Requirement:
Can you reproduce the data beneath, keeping every line exact?

[Opening Records for this exercise section]

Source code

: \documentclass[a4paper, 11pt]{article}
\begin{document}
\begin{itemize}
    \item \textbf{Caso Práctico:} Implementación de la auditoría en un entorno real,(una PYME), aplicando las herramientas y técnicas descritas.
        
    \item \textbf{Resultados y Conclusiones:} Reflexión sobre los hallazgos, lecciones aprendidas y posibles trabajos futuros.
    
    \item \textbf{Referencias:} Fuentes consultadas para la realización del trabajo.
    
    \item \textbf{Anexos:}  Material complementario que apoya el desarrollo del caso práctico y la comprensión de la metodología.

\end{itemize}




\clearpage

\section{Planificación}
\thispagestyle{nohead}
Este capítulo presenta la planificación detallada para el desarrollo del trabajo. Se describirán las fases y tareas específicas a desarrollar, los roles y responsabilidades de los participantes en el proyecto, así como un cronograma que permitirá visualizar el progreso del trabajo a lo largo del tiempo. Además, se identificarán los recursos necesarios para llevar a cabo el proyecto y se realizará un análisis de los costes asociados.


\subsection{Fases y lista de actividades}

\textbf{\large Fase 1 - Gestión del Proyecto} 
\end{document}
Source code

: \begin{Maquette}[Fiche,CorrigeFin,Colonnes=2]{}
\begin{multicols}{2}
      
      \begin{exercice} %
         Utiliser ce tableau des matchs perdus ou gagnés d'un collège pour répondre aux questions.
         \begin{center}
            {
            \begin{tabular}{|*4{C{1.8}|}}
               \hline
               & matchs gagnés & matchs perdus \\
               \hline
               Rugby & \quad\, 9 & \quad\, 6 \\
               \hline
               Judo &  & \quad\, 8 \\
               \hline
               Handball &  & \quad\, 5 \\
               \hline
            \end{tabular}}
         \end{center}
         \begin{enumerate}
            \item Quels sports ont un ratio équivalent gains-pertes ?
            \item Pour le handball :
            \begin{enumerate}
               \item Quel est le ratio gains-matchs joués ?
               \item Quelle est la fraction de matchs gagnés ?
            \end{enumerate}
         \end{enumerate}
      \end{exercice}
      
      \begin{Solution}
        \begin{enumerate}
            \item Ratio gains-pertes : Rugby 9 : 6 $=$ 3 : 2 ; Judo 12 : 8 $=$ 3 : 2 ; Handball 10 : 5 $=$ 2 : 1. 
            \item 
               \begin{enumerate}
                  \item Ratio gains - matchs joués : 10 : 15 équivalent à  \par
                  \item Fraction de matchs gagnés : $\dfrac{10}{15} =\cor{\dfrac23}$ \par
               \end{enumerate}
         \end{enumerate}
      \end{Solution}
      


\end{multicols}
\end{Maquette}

[Closing Records for this exercise section]

Answer to this task:
Source code

: \documentclass[a4paper, 11pt]{article}
\begin{document}
\begin{itemize}
    \item \textbf{Caso Práctico:} Implementación de la auditoría en un entorno real,(una PYME), aplicando las herramientas y técnicas descritas.
        
    \item \textbf{Resultados y Conclusiones:} Reflexión sobre los hallazgos, lecciones aprendidas y posibles trabajos futuros.
    
    \item \textbf{Referencias:} Fuentes consultadas para la realización del trabajo.
    
    \item \textbf{Anexos:}  Material complementario que apoya el desarrollo del caso práctico y la comprensión de la metodología.

\end{itemize}




\clearpage

\section{Planificación}
\thispagestyle{nohead}
Este capítulo presenta la planificación detallada para el desarrollo del trabajo. Se describirán las fases y tareas específicas a desarrollar, los roles y responsabilidades de los participantes en el proyecto, así como un cronograma que permitirá visualizar el progreso del trabajo a lo largo del tiempo. Además, se identificarán los recursos necesarios para llevar a cabo el proyecto y se realizará un análisis de los costes asociados.


\subsection{Fases y lista de actividades}

\textbf{\large Fase 1 - Gestión del Proyecto} 
\end{document}
Source code

: \begin{Maquette}[Fiche,CorrigeFin,Colonnes=2]{}
\begin{multicols}{2}
      
      \begin{exercice} %
         Utiliser ce tableau des matchs perdus ou gagnés d'un collège pour répondre aux questions.
         \begin{center}
            {
            \begin{tabular}{|*4{C{1.8}|}}
               \hline
               & matchs gagnés & matchs perdus \\
               \hline
               Rugby & \quad\, 9 & \quad\, 6 \\
               \hline
               Judo &  & \quad\, 8 \\
               \hline
               Handball &  & \quad\, 5 \\
               \hline
            \end{tabular}}
         \end{center}
         \begin{enumerate}
            \item Quels sports ont un ratio équivalent gains-pertes ?
            \item Pour le handball :
            \begin{enumerate}
               \item Quel est le ratio gains-matchs joués ?
               \item Quelle est la fraction de matchs gagnés ?
            \end{enumerate}
         \end{enumerate}
      \end{exercice}
      
      \begin{Solution}
        \begin{enumerate}
            \item Ratio gains-pertes : Rugby 9 : 6 $=$ 3 : 2 ; Judo 12 : 8 $=$ 3 : 2 ; Handball 10 : 5 $=$ 2 : 1. 
            \item 
               \begin{enumerate}
                  \item Ratio gains - matchs joués : 10 : 15 équivalent à  \par
                  \item Fraction de matchs gagnés : $\dfrac{10}{15} =\cor{\dfrac23}$ \par
               \end{enumerate}
         \end{enumerate}
      \end{Solution}
      


\end{multicols}
\end{Maquette}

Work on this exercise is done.